From: Rich <richa03_at_gmail.com>
Date: Wed, 3 Apr 2013 09:20:39 -0700
Message-ID: <CALgGkeD1P0TV+gbDReMRTr38KMdEhgmFYUueLWCANzMG_9f54g_at_mail.gmail.com>



Hi All,
We are strongly considering moving a key production database from 10.2.0.4 on Solaris to 11.2.0.3 on Linux (also, different server and SAN).

We've done a simple test of IO performance using DBMS_RESOURCE_MANAGER.CALIBRATE_IO on the new platform we (I) believe the result to be favorable.

I'd like to simulate DBMS_RESOURCE_MANAGER.CALIBRATE_IO testing on the current (10.2.0.4 production) system to try to get comparison metrics in order to set expectations on the new system.

Please note that the function DBMS_RESOURCE_MANAGER.CALIBRATE_IO is not available on 10.2.

I was thinking about using Orion or SLOB.

Looking over the web a little bit, I don't see anything about how DBMS_RESOURCE_MANAGER.CALIBRATE_IO actually works - i.e. how do I use Orion (or SLOB) such that it "mimics" CALIBRATE_IO?

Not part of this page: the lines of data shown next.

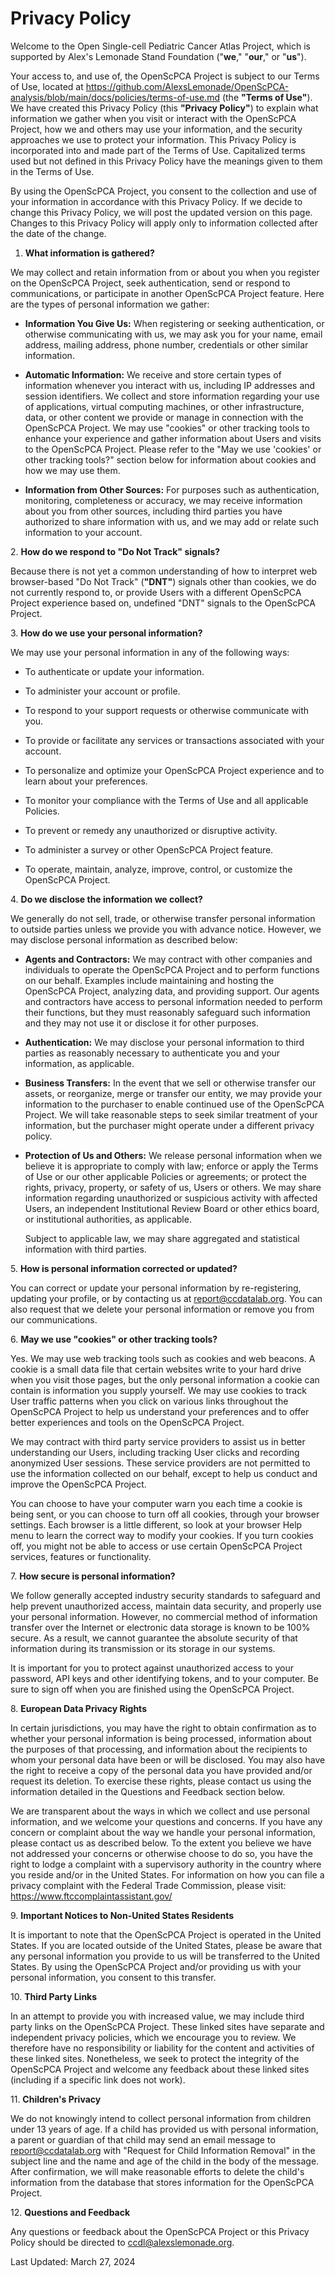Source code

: # Privacy Policy

Welcome to the Open Single-cell Pediatric Cancer Atlas Project, which is
supported by Alex's Lemonade Stand Foundation ("**we**," "**our**," or
"**us**").

Your access to, and use of, the OpenScPCA Project is subject to our
Terms of Use, located at <https://github.com/AlexsLemonade/OpenScPCA-analysis/blob/main/docs/policies/terms-of-use.md> (the **"Terms of
Use"**). We have created this Privacy Policy (this **"Privacy
Policy"**) to explain what information we gather when you visit or
interact with the OpenScPCA Project, how we and others may use your
information, and the security approaches we use to protect your
information. This Privacy Policy is incorporated into and made part of
the Terms of Use. Capitalized terms used but not defined in this Privacy
Policy have the meanings given to them in the Terms of Use.

By using the OpenScPCA Project, you consent to the collection and use of
your information in accordance with this Privacy Policy. If we decide to
change this Privacy Policy, we will post the updated version on this
page. Changes to this Privacy Policy will apply only to information
collected after the date of the change.

1. **What information is gathered?**

We may collect and retain information from or about you when you register on the OpenScPCA Project, seek authentication, send or respond to communications, or participate in another OpenScPCA Project feature. Here are the types of personal information we gather:

-   **Information You Give Us:** When registering or seeking
    authentication, or otherwise communicating with us, we may ask you
    for your name, email address, mailing address, phone number,
    credentials or other similar information.

-   **Automatic Information:** We receive and store certain types of
    information whenever you interact with us, including IP addresses
    and session identifiers. We collect and store information regarding
    your use of applications, virtual computing machines, or other
    infrastructure, data, or other content we provide or manage in
    connection with the OpenScPCA Project. We may use
    "cookies" or other tracking tools to enhance your experience and
    gather information about Users and visits to the OpenScPCA Project.
    Please refer to the "May we use 'cookies' or other tracking
    tools?\" section below for information about cookies and how we may
    use them.

-   **Information from Other Sources:** For purposes such as
    authentication, monitoring, completeness or accuracy, we may receive
    information about you from other sources, including third parties
    you have authorized to share information with us, and we may add or
    relate such information to your account.

2\.  **How do we respond to "Do Not Track" signals?**

Because there is not yet a common understanding of how to interpret web browser-based "Do Not Track" (**"DNT"**) signals other than cookies, we do not currently respond to, or provide Users with a different OpenScPCA Project experience based on, undefined "DNT" signals to the OpenScPCA Project.

3\.  **How do we use your personal information?**

We may use your personal information in any of the following ways:

-   To authenticate or update your information.

-   To administer your account or profile.

-   To respond to your support requests or otherwise communicate with
    you.

-   To provide or facilitate any services or transactions associated
    with your account.

-   To personalize and optimize your OpenScPCA Project experience and to
    learn about your preferences.

-   To monitor your compliance with the Terms of Use and all applicable
    Policies.

-   To prevent or remedy any unauthorized or disruptive activity.

-   To administer a survey or other OpenScPCA Project feature.

-   To operate, maintain, analyze, improve, control, or customize the
    OpenScPCA Project.

4\.  **Do we disclose the information we collect?**

  We generally do not sell, trade, or otherwise transfer personal
information to outside parties unless we provide you with advance
notice. However, we may disclose personal information as described
below:

-   **Agents and Contractors:** We may contract with other companies and
    individuals to operate the OpenScPCA Project and to perform
    functions on our behalf. Examples include maintaining and hosting
    the OpenScPCA Project, analyzing data, and providing support. Our
    agents and contractors have access to personal information needed to
    perform their functions, but they must reasonably safeguard such
    information and they may not use it or disclose it for other
    purposes.

-   **Authentication:** We may disclose your personal information to
    third parties as reasonably necessary to authenticate you and your
    information, as applicable.

-   **Business Transfers:** In the event that we sell or otherwise
    transfer our assets, or reorganize, merge or transfer our entity, we
    may provide your information to the purchaser to enable continued
    use of the OpenScPCA Project. We will take reasonable steps to seek
    similar treatment of your information, but the purchaser might
    operate under a different privacy policy.

-   **Protection of Us and Others:** We release personal information
    when we believe it is appropriate to comply with law; enforce or
    apply the Terms of Use or our other applicable Policies or
    agreements; or protect the rights, privacy, property, or safety of
    us, Users or others. We may share information regarding unauthorized
    or suspicious activity with affected Users, an independent
    Institutional Review Board or other ethics board, or institutional
    authorities, as applicable.

    Subject to applicable law, we may share aggregated and statistical
    information with third parties.

5\.  **How is personal information corrected or updated?**

  You can correct or update your personal information by re-registering,
  updating your profile, or by contacting us at report@ccdatalab.org.
  You can also request that we delete your personal information or
  remove you from our communications.

6\.  **May we use "cookies" or other tracking tools?**

Yes. We may use web tracking tools such as cookies and web beacons. A
cookie is a small data file that certain websites write to your hard
drive when you visit those pages, but the only personal information a
cookie can contain is information you supply yourself. We may use
cookies to track User traffic patterns when you click on various links
throughout the OpenScPCA Project to help us understand your
preferences and to offer better experiences and tools on the OpenScPCA
Project.

We may contract with third party service providers to assist us in
better understanding our Users, including tracking User clicks and
recording anonymized User sessions. These service providers are not
permitted to use the information collected on our behalf, except to
help us conduct and improve the OpenScPCA Project.

You can choose to have your computer warn you each time a cookie is
being sent, or you can choose to turn off all cookies, through your
browser settings. Each browser is a little different, so look at your
browser Help menu to learn the correct way to modify your cookies. If
you turn cookies off, you might not be able to access or use certain
OpenScPCA Project services, features or functionality.

7\.  **How secure is personal information?**

We follow generally accepted industry security standards to safeguard
and help prevent unauthorized access, maintain data security, and
properly use your personal information. However, no commercial method
of information transfer over the Internet or electronic data storage
is known to be 100% secure. As a result, we cannot guarantee the
absolute security of that information during its transmission or its
storage in our systems.

It is important for you to protect against unauthorized access to your
password, API keys and other identifying tokens, and to your computer.
Be sure to sign off when you are finished using the OpenScPCA Project.

8\.  **European Data Privacy Rights**

In certain jurisdictions, you may have the right to obtain
confirmation as to whether your personal information is being
processed, information about the purposes of that processing, and
information about the recipients to whom your personal data have been
or will be disclosed. You may also have the right to receive a copy of
the personal data you have provided and/or request its deletion. To
exercise these rights, please contact us using the information
detailed in the Questions and Feedback section below.

We are transparent about the ways in which we collect and use personal
information, and we welcome your questions and concerns. If you have
any concern or complaint about the way we handle your personal
information, please contact us as described below. To the extent you
believe we have not addressed your concerns or otherwise choose to do
so, you have the right to lodge a complaint with a supervisory
authority in the country where you reside and/or in the United States.
For information on how you can file a privacy complaint with the
Federal Trade Commission, please visit:
<https://www.ftccomplaintassistant.gov/>

9\.  **Important Notices to Non-United States Residents**

It is important to note that the OpenScPCA Project is operated in the
United States. If you are located outside of the United States, please
be aware that any personal information you provide to us will be
transferred to the United States. By using the OpenScPCA Project
and/or providing us with your personal information, you consent to
this transfer.

10\. **Third Party Links**

In an attempt to provide you with increased value, we may include
third party links on the OpenScPCA Project. These linked sites have
separate and independent privacy policies, which we encourage you to
review. We therefore have no responsibility or liability for the
content and activities of these linked sites. Nonetheless, we seek to
protect the integrity of the OpenScPCA Project and welcome any
feedback about these linked sites (including if a specific link does
not work).

11\. **Children\'s Privacy**

We do not knowingly intend to collect personal information from
children under 13 years of age. If a child has provided us with
personal information, a parent or guardian of that child may send an
email message to <report@ccdatalab.org> with \"Request for Child
Information Removal\" in the subject line and the name and age of the
child in the body of the message. After confirmation, we will make
reasonable efforts to delete the child's information from the database
that stores information for the OpenScPCA Project.

12\. **Questions and Feedback**

Any questions or feedback about the OpenScPCA Project or this Privacy
Policy should be directed to <ccdl@alexslemonade.org>.

Last Updated: March 27, 2024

The only issues I have using SLOB (on the production system) is that it requires:

 a schema - that's probably OK as we have space for this,

 a "small" SGA (to force physical IO) - we have a pretty large SGA on production (16GB); I can probably change it just for the test, however,

and I don't know if it will support Solaris [5.10].

Is there another tool which might be better for this?

Or, is this just not a good idea - that of "testing" in production (assuming we can do so with very little activity on the DB server - not down)?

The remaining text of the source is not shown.